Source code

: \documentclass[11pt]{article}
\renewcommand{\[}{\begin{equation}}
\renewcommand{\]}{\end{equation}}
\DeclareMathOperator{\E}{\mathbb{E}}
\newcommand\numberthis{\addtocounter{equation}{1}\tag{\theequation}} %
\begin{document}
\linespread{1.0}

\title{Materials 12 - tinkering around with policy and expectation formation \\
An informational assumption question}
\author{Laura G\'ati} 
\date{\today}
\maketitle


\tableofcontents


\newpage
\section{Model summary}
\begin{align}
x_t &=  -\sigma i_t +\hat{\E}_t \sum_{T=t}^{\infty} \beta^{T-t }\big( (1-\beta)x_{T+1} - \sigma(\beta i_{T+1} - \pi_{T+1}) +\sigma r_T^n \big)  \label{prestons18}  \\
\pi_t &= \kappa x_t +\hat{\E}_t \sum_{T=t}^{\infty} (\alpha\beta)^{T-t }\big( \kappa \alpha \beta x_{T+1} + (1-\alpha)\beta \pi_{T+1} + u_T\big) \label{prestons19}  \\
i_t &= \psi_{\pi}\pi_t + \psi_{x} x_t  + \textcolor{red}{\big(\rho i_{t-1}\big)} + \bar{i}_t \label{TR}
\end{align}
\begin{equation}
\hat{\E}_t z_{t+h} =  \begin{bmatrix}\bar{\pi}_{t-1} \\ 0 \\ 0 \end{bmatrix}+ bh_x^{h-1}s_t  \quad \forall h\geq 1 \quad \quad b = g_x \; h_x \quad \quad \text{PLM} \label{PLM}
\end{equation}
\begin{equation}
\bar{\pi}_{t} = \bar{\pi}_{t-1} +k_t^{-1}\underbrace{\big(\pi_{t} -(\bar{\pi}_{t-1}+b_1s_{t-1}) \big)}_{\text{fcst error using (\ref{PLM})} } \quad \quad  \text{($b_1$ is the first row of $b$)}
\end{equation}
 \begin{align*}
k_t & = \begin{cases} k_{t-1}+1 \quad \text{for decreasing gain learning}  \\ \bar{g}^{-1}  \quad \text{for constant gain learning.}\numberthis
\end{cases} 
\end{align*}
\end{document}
════════════════
=== WHAT YOU HAVE TO DO ===
Copy the entries exactly as they appear.

=== ANSWER ===
Source code

: \documentclass[11pt]{article}
\renewcommand{\[}{\begin{equation}}
\renewcommand{\]}{\end{equation}}
\DeclareMathOperator{\E}{\mathbb{E}}
\newcommand\numberthis{\addtocounter{equation}{1}\tag{\theequation}} %
\begin{document}
\linespread{1.0}

\title{Materials 12 - tinkering around with policy and expectation formation \\
An informational assumption question}
\author{Laura G\'ati} 
\date{\today}
\maketitle


\tableofcontents


\newpage
\section{Model summary}
\begin{align}
x_t &=  -\sigma i_t +\hat{\E}_t \sum_{T=t}^{\infty} \beta^{T-t }\big( (1-\beta)x_{T+1} - \sigma(\beta i_{T+1} - \pi_{T+1}) +\sigma r_T^n \big)  \label{prestons18}  \\
\pi_t &= \kappa x_t +\hat{\E}_t \sum_{T=t}^{\infty} (\alpha\beta)^{T-t }\big( \kappa \alpha \beta x_{T+1} + (1-\alpha)\beta \pi_{T+1} + u_T\big) \label{prestons19}  \\
i_t &= \psi_{\pi}\pi_t + \psi_{x} x_t  + \textcolor{red}{\big(\rho i_{t-1}\big)} + \bar{i}_t \label{TR}
\end{align}
\begin{equation}
\hat{\E}_t z_{t+h} =  \begin{bmatrix}\bar{\pi}_{t-1} \\ 0 \\ 0 \end{bmatrix}+ bh_x^{h-1}s_t  \quad \forall h\geq 1 \quad \quad b = g_x \; h_x \quad \quad \text{PLM} \label{PLM}
\end{equation}
\begin{equation}
\bar{\pi}_{t} = \bar{\pi}_{t-1} +k_t^{-1}\underbrace{\big(\pi_{t} -(\bar{\pi}_{t-1}+b_1s_{t-1}) \big)}_{\text{fcst error using (\ref{PLM})} } \quad \quad  \text{($b_1$ is the first row of $b$)}
\end{equation}
 \begin{align*}
k_t & = \begin{cases} k_{t-1}+1 \quad \text{for decreasing gain learning}  \\ \bar{g}^{-1}  \quad \text{for constant gain learning.}\numberthis
\end{cases} 
\end{align*}
\end{document}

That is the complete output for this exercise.